Of course, Google only actually locates the uses of particular texts and not opinions, and indeed usually returns way too many results to conceivably sift through them all. This is why we turn to Beavis and Butthead and their profound contribution to cultural criticism: The Sucks/Rocks Dichotomy. In the minds of these two scholars, things have a binary value of cultural merit: it either rocks or it sucks.
So here is the formula for calculating the degree of suckitude (degree of rockitude is the inverse of degree of suckitude) of a particular item: Google hits for the phrase “x sucks” divided by the phrase “x rocks”. If the name is plural, omit the s on rocks and sucks.

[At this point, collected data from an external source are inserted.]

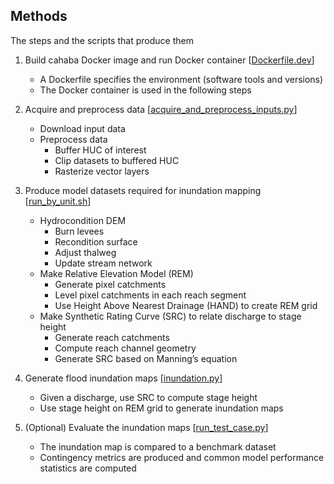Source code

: ## Methods

The steps and the scripts that produce them

1. Build cahaba Docker image and run Docker container [[Dockerfile.dev](Dockerfile.dev)]
    - A Dockerfile specifies the environment (software tools and versions)
    - The Docker container is used in the following steps
2. Acquire and preprocess data [[acquire_and_preprocess_inputs.py](lib/acquire_and_preprocess_inputs.py)]
    - Download input data
    - Preprocess data
        - Buffer HUC of interest
        - Clip datasets to buffered HUC
        - Rasterize vector layers
3. Produce model datasets required for inundation mapping [[run_by_unit.sh](lib/run_by_unit.sh)]
    - Hydrocondition DEM
        - Burn levees
        - Recondition surface
        - Adjust thalweg
        - Update stream network
    - Make Relative Elevation Model (REM)
        - Generate pixel catchments
        - Level pixel catchments in each reach segment
        - Use Height Above Nearest Drainage (HAND) to create REM grid
    - Make Synthetic Rating Curve (SRC) to relate discharge to stage height
        - Generate reach catchments
        - Compute reach channel geometry
        - Generate SRC based on Manning’s equation
4. Generate flood inundation maps [[inundation.py](tests/inundation.py)]
    - Given a discharge, use SRC to compute stage height
    - Use stage height on REM grid to generate inundation maps

5. (Optional) Evaluate the inundation maps [[run_test_case.py](tests/run_test_case.py)]
    - The inundation map is compared to a benchmark dataset
    - Contingency metrics are produced and common model performance statistics are computed
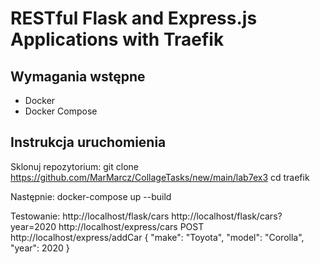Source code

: # RESTful Flask and Express.js Applications with Traefik

## Wymagania wstępne
- Docker
- Docker Compose

## Instrukcja uruchomienia

Sklonuj repozytorium:
   git clone https://github.com/MarMarcz/CollageTasks/new/main/lab7ex3
   cd traefik

Następnie:
docker-compose up --build

Testowanie:
http://localhost/flask/cars
http://localhost/flask/cars?year=2020
http://localhost/express/cars
POST http://localhost/express/addCar
{
  "make": "Toyota",
  "model": "Corolla",
  "year": 2020
}





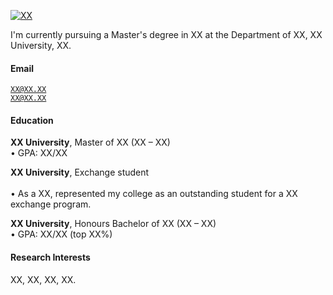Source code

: [![XX](https://img.shields.io/badge/XX-github-blue?logo=github)](https://github.com/kjkj911)

I'm currently pursuing a Master's degree in XX at the Department of XX, XX University, XX.

#### Email  
<code>XX@XX.XX</code>  
<code>XX@XX.XX</code>

#### Education  
**XX University**, Master of XX (XX – XX)  
• GPA: XX/XX  

**XX University**, Exchange student <br>  
• As a XX, represented my college as an outstanding student for a XX exchange program.  

**XX University**, Honours Bachelor of XX (XX – XX)  
• GPA: XX/XX (top XX%)  

#### Research Interests  
XX, XX, XX, XX.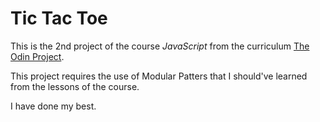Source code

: # Tic Tac Toe
This is the 2nd project of the course *JavaScript* from the
curriculum [The Odin Project](https://www.theodinproject.com/).

This project requires the use of Modular Patters that I
should've learned from the lessons of the course.

I have done my best.

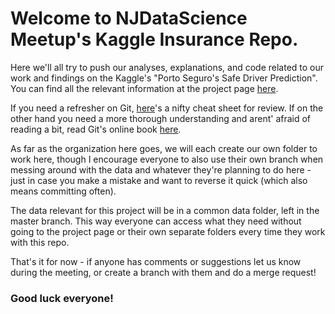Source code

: # Welcome to NJDataScience Meetup's Kaggle Insurance Repo.

Here we'll all try to push our analyses, explanations, and code related to our work and findings on the Kaggle's "Porto Seguro's Safe Driver Prediction". You can find all the relevant information at the project page [here](https://www.kaggle.com/c/porto-seguro-safe-driver-prediction).

If you need a refresher on Git, [here](https://www.git-tower.com/blog/git-cheat-sheet/)'s a nifty cheat sheet for review. If on the other hand you need a more thorough understanding and arent' afraid of reading a bit, read Git's online book [here](https://git-scm.com/book/en/v2).

As far as the organization here goes, we will each create our own folder to work here, though I encourage everyone to also use their own branch when messing around with the data and whatever they're planning to do here - just in case you make a mistake and want to reverse it quick (which also means committing often).

The data relevant for this project will be in a common data folder, left in the master branch. This way everyone can access what they need without going to the project page or their own separate folders every time they work with this repo.

That's it for now - if anyone has comments or suggestions let us know during the meeting, or create a branch with them and do a merge request!

### Good luck everyone!
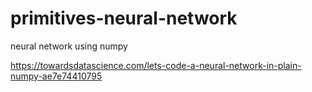 # primitives-neural-network
neural network using numpy

https://towardsdatascience.com/lets-code-a-neural-network-in-plain-numpy-ae7e74410795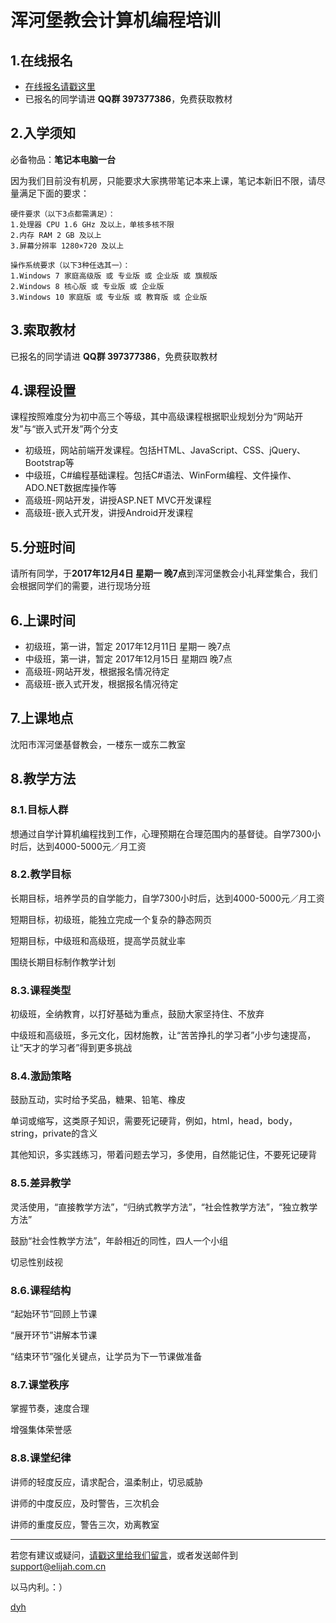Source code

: # 浑河堡教会计算机编程培训

## 1.在线报名
- [在线报名请戳这里](https://www.wenjuan.in/s/f6zyum/)
- 已报名的同学请进 **QQ群 397377386**，免费获取教材


## 2.入学须知
必备物品：**笔记本电脑一台**

因为我们目前没有机房，只能要求大家携带笔记本来上课，笔记本新旧不限，请尽量满足下面的要求：

    硬件要求（以下3点都需满足）：
    1.处理器 CPU 1.6 GHz 及以上，单核多核不限
    2.内存 RAM 2 GB 及以上
    3.屏幕分辨率 1280×720 及以上

    操作系统要求（以下3种任选其一）：
    1.Windows 7 家庭高级版 或 专业版 或 企业版 或 旗舰版
    2.Windows 8 核心版 或 专业版 或 企业版
    3.Windows 10 家庭版 或 专业版 或 教育版 或 企业版



## 3.索取教材
已报名的同学请进 **QQ群 397377386**，免费获取教材


## 4.课程设置
课程按照难度分为初中高三个等级，其中高级课程根据职业规划分为“网站开发”与“嵌入式开发”两个分支

- 初级班，网站前端开发课程。包括HTML、JavaScript、CSS、jQuery、Bootstrap等
- 中级班，C#编程基础课程。包括C#语法、WinForm编程、文件操作、ADO.NET数据库操作等
- 高级班-网站开发，讲授ASP.NET MVC开发课程
- 高级班-嵌入式开发，讲授Android开发课程


## 5.分班时间
请所有同学，于**2017年12月4日 星期一 晚7点**到浑河堡教会小礼拜堂集合，我们会根据同学们的需要，进行现场分班


## 6.上课时间
- 初级班，第一讲，暂定 2017年12月11日 星期一 晚7点
- 中级班，第一讲，暂定 2017年12月15日 星期四 晚7点
- 高级班-网站开发，根据报名情况待定
- 高级班-嵌入式开发，根据报名情况待定


## 7.上课地点
沈阳市浑河堡基督教会，一楼东一或东二教室


## 8.教学方法

### 8.1.目标人群
想通过自学计算机编程找到工作，心理预期在合理范围内的基督徒。自学7300小时后，达到4000-5000元／月工资


### 8.2.教学目标
长期目标，培养学员的自学能力，自学7300小时后，达到4000-5000元／月工资

短期目标，初级班，能独立完成一个复杂的静态网页

短期目标，中级班和高级班，提高学员就业率

围绕长期目标制作教学计划


### 8.3.课程类型
初级班，全纳教育，以打好基础为重点，鼓励大家坚持住、不放弃

中级班和高级班，多元文化，因材施教，让“苦苦挣扎的学习者”小步匀速提高，让“天才的学习者”得到更多挑战


### 8.4.激励策略
鼓励互动，实时给予奖品，糖果、铅笔、橡皮

单词或缩写，这类原子知识，需要死记硬背，例如，html，head，body，string，private的含义

其他知识，多实践练习，带着问题去学习，多使用，自然能记住，不要死记硬背


### 8.5.差异教学
灵活使用，“直接教学方法”，“归纳式教学方法”，“社会性教学方法”，“独立教学方法”

鼓励“社会性教学方法”，年龄相近的同性，四人一个小组

切忌性别歧视


### 8.6.课程结构
“起始环节”回顾上节课

“展开环节”讲解本节课

“结束环节”强化关键点，让学员为下一节课做准备


### 8.7.课堂秩序
掌握节奏，速度合理

增强集体荣誉感


### 8.8.课堂纪律
讲师的轻度反应，请求配合，温柔制止，切忌威胁

讲师的中度反应，及时警告，三次机会

讲师的重度反应，警告三次，劝离教室


--------------

若您有建议或疑问，[请戳这里给我们留言](https://github.com/ElijahLabs/7300/issues)，或者发送邮件到[support@elijah.com.cn](mailto:support@elijah.com.cn)

以马内利。：）

[dyh](https://github.com/dyh)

You will then get a numerical value that you can use with scientific certainty.
Anyway, for reference here are some sample values (given in suckitude, and sorted for ascending suckiness) of various bands and musical artists:
Ella Fitzgerald 0.000 (0/1560)
The Beatles 0.008 (705/84900)
Linkin Park 0.039 (835/21500)
My Chemical Romance 0.042 (612/14600)
S Club 7 0.186 (67/360)
Sufjan Stevens 0.257 (18/70)
Animal Collective 0.375 (3/8)
Ace of Base 0.468 (168/359)
Bob Dylan 0.537 (245/456)
The Mars Volta 0.755 (538/713)
Slipknot 0.860 (14100/16400)
Britney Spears 1.778 (20800/11700)
Also, by scientific certainty, I meant haphazard curiosity. The method reflects obvious bias in a few areas: namely it only works for the kinds of people who say “sucks” and “rocks”. Fortunately, the Beavis and Butthead mentality as so saturated our culture that lots of people talk like this. However, people who talk like Butthead, aka highschoolers, are over-represented by their virtue of using sucks and rocks more than anyone else. I like to call it Butthead Bias. This explains the ridiculously high ranking of Linkin Park and My Chemical Romance
Also, there is something of an inherent Indie Kid Obscurity Bonus, so named because of Indie Kid Syndrome, a terrible condition which causes image obsessed young people to deride things popular and only like things obscure. This mainly manifests in that lesser known things get positive ratings on this scale, because they aren’t worth talking about to most people, but they have a few fans singing their praises around the clock. This is demonstrated by the apparent rockitude of Sufjan, and the relatively high rockitude of The Mars Volta (despite sucking beyond all common sense).
Oh also, there is the Old People Bias, which is similar to the Indie Kid bias but for things that are old as opposed to obscure, though it operates in much the same way, I suspect. This explains why Ella Fitzgerald has the highest score: the Buttheads haven’t bothered to say she sucks, because they haven’t heard or don’t care about her.